= Beginning of Section =

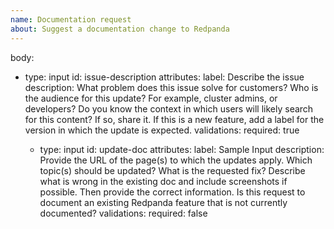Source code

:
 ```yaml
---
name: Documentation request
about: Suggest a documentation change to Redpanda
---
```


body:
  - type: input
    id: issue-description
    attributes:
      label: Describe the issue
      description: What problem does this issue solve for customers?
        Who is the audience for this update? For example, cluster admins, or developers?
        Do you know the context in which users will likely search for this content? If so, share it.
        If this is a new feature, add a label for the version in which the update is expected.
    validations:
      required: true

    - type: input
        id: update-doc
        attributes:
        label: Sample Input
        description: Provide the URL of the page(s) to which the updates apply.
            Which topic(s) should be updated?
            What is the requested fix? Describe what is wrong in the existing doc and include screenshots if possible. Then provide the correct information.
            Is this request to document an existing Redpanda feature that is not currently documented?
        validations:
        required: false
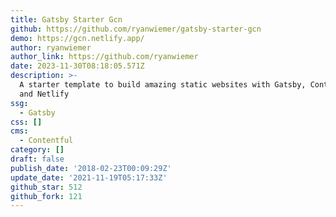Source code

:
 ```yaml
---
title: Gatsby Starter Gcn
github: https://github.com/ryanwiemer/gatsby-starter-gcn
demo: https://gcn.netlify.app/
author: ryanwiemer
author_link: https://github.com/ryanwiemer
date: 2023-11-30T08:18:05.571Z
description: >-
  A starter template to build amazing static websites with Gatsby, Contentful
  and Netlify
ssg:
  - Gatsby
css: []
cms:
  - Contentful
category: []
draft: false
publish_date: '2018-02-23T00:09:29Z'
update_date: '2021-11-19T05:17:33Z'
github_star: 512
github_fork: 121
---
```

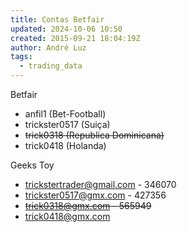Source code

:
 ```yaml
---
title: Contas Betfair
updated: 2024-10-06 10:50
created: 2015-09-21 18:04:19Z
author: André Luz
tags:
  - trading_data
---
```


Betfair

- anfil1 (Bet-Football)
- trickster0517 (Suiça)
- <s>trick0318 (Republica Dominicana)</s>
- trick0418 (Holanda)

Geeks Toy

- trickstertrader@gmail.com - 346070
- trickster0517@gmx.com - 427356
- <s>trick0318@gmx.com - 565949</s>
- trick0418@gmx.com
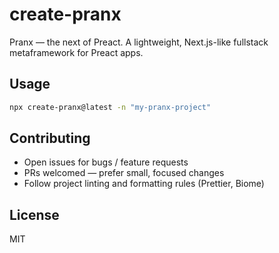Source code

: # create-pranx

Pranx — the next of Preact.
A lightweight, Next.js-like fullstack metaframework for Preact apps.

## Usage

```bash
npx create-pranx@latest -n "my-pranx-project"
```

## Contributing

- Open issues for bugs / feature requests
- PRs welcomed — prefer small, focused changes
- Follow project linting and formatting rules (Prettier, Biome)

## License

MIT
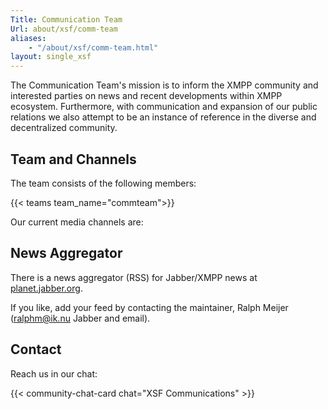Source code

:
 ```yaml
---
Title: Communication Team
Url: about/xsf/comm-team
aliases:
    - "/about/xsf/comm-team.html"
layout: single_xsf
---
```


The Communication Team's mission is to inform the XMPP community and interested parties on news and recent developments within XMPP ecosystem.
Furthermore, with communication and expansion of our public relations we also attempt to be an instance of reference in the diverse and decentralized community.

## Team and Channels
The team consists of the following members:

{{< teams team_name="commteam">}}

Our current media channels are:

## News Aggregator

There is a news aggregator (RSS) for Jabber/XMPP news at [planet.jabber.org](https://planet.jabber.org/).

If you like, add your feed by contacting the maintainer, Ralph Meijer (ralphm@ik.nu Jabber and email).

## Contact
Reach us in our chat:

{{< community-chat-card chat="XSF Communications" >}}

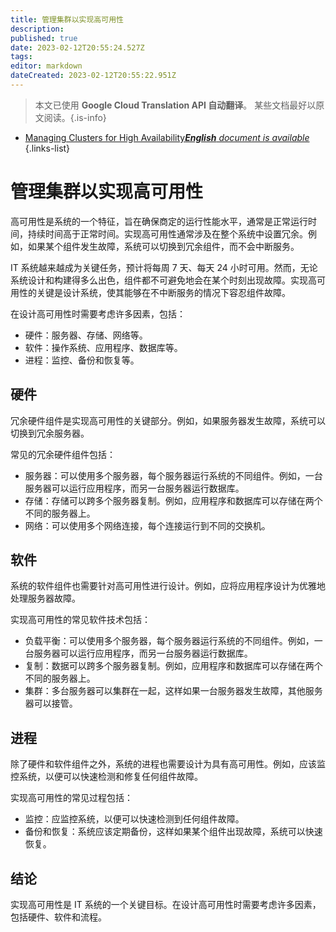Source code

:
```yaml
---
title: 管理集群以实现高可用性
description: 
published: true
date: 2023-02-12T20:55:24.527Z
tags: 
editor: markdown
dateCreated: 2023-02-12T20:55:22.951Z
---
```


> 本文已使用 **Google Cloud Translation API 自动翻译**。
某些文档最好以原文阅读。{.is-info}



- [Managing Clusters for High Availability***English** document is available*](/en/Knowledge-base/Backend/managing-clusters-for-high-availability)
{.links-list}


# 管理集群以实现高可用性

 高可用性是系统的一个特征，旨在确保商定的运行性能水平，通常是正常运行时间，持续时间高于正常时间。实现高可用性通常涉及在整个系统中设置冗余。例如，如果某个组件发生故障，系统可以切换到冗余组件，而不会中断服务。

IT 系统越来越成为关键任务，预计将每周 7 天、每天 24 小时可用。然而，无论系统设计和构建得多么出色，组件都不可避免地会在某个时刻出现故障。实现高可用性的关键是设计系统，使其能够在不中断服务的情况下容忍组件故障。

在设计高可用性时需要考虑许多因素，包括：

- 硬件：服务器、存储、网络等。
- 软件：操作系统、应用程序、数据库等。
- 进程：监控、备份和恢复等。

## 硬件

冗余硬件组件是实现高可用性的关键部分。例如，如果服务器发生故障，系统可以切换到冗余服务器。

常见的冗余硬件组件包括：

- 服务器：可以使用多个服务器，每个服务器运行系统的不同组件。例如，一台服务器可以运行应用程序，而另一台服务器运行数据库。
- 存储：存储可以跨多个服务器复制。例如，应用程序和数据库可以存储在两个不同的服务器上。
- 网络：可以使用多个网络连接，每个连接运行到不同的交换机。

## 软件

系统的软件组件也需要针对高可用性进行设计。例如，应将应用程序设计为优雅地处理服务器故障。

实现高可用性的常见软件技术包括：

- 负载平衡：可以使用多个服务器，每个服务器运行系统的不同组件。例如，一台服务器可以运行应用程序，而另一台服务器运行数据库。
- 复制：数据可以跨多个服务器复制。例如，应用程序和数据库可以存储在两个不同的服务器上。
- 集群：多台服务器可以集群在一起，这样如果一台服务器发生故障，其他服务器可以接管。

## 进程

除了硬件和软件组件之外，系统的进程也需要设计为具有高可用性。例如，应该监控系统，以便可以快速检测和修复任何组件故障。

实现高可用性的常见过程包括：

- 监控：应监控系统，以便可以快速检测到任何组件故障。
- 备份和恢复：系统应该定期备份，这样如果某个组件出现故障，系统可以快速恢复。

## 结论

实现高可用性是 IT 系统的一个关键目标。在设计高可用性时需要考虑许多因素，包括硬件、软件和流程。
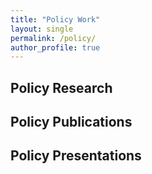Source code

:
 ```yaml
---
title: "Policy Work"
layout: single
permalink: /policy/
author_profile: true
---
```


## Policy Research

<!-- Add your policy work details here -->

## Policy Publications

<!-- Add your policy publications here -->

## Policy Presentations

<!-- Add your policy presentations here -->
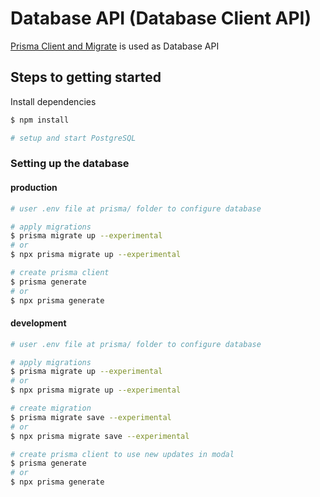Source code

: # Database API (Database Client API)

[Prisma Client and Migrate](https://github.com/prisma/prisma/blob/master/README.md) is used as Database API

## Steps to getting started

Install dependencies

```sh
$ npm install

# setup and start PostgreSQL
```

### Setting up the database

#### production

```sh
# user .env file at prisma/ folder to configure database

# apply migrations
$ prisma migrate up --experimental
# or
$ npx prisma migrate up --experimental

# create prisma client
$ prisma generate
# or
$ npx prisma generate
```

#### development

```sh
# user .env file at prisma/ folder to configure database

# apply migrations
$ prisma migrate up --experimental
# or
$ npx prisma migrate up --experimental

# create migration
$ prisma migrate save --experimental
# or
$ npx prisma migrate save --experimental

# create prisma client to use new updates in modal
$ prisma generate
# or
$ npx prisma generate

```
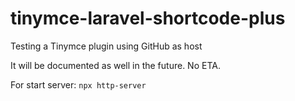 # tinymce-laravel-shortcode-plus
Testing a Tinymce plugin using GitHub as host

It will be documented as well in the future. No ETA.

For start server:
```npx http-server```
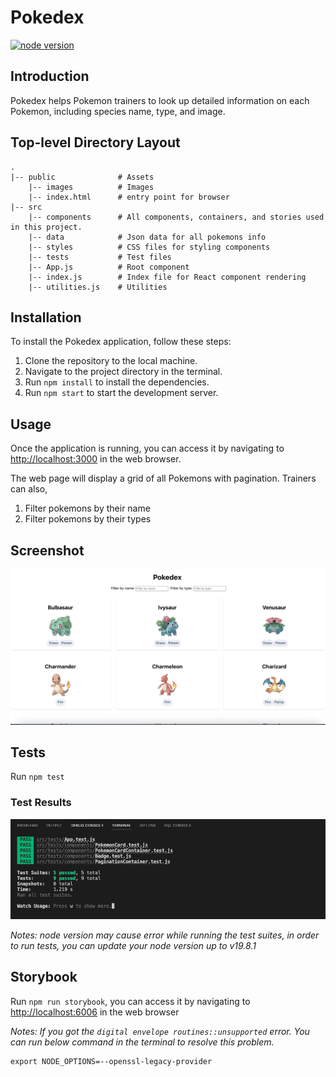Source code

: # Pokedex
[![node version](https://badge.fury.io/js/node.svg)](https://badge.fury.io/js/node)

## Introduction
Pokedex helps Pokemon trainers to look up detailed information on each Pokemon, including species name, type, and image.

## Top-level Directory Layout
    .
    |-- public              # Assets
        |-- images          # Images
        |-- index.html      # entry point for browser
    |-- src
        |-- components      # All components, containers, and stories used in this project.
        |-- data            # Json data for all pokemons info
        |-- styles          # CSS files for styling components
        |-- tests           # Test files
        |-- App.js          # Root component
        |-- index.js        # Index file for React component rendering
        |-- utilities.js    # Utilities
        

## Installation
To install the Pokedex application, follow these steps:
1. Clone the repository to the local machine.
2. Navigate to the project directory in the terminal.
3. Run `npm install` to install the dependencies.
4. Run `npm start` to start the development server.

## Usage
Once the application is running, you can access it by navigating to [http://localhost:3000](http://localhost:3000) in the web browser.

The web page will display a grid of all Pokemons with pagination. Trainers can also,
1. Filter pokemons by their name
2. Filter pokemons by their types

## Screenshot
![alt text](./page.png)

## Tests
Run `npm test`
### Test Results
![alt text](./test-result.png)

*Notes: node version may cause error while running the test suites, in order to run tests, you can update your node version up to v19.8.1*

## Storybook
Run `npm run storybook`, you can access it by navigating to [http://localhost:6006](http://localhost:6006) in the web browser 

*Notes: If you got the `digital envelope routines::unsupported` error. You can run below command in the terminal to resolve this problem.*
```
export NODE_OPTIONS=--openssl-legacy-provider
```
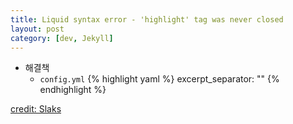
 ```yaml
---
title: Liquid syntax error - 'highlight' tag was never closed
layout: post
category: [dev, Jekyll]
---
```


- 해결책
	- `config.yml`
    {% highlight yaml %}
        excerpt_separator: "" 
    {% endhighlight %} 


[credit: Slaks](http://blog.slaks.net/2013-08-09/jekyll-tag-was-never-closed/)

= End of Section =

_TASK DIRECTIONS:_ Reply with every line of the listing that has the string "terminal".

_ANSWER SECTION:_
2. Navigate to the project directory in the terminal.
*Notes: If you got the `digital envelope routines::unsupported` error. You can run below command in the terminal to resolve this problem.*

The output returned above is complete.